Possible. But likely? Doubt it.

As a dog returns to its vomit, so fools repeat their folly.

-Proverbs 26:11, NIV

Within the Christian community, so much pressure is placed upon faithful spouses to “reconcile” with their cheating partners.

Sometimes lip service is given to the importance that the cheater has actually changed and will not cheat again. However, the general rule in the Christian community at this time is to focus upon the faithful spouse’s efforts as opposed to examining the cheater’s quality of repentance.

Few are honest with faithful spouses.

Can a cheater change and truly repent? Yes.

But this is not a theoretical exercise. The question really is whether or not your cheater will do the hard work required to repent for any godly chance of marriage restoration to be possible.

It is possible for a cheater to change.
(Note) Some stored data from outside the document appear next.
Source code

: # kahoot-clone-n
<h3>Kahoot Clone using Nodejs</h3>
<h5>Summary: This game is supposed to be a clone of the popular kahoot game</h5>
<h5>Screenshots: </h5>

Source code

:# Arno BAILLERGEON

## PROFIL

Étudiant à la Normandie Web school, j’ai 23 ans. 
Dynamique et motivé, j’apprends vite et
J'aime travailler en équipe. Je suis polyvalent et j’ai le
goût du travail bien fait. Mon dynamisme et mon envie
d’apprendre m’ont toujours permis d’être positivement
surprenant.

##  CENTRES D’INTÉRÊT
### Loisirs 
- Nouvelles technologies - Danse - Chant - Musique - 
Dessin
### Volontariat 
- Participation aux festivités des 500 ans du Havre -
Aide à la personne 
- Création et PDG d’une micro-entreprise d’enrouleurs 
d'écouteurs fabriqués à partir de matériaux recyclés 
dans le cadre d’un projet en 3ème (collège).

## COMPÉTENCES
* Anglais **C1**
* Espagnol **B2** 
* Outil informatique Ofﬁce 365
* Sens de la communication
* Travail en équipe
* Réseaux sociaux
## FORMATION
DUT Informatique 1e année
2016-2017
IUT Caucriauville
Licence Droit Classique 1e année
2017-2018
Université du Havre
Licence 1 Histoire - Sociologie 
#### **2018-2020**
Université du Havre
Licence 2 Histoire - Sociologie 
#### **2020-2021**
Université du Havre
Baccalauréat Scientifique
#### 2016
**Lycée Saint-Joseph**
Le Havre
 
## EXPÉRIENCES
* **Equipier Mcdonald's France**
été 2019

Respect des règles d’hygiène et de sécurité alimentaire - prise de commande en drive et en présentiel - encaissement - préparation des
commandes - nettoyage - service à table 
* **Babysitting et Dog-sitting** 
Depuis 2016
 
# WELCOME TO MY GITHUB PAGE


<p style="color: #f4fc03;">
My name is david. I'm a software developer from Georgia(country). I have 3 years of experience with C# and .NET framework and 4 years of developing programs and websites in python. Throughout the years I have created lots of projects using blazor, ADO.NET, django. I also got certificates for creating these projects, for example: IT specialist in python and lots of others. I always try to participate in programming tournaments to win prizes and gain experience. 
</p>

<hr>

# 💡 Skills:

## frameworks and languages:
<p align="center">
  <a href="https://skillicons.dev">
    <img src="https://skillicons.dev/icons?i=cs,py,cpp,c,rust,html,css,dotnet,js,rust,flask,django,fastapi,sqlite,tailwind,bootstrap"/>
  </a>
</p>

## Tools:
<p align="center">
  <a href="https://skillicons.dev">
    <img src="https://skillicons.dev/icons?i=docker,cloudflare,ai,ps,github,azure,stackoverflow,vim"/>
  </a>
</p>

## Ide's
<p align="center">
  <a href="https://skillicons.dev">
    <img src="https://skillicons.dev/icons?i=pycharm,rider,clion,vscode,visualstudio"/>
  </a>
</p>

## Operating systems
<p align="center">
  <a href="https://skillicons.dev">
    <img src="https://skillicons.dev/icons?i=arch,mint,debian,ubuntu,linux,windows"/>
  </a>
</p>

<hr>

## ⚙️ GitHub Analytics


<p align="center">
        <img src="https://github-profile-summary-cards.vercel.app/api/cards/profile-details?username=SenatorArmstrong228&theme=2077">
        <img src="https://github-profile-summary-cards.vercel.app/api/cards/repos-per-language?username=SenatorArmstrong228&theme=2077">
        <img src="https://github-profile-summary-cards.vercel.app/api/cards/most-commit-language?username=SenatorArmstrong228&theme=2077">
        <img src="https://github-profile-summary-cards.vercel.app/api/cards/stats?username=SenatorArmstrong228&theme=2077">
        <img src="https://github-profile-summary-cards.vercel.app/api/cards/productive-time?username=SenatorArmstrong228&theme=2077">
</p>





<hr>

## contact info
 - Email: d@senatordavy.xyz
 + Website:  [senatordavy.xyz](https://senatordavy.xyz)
But likely? I seriously doubt it.

Habits do not change over night. Sin habits are not erased in one confession and alleged commitment to “do better.” That is not how we work as humans.

Many cheaters have spend months and sometimes years living double lives full of deception and lies. The likelihood of a repeat event of cheating is vastly greater than the likelihood the cheater will suddenly kick their deception-high habit.

Failure to have such a sober assessment is a result, IMO, of the “reconcile at all costs” blindness so prevalent in Christian circles. This blindness is not serving faithful spouses. It is harming them!

It is one thing engaging in marriage restoration work with full awareness that the likelihood of the cheater not repeating his/her sins is slim. It is quite another doing so upon a false assessment that it is over because the cheater said so.

Cheaters are foolish creatures who have a tendency to return to their folly as the writer of Proverbs 26:11 aptly expresses. This is a hard but important truth.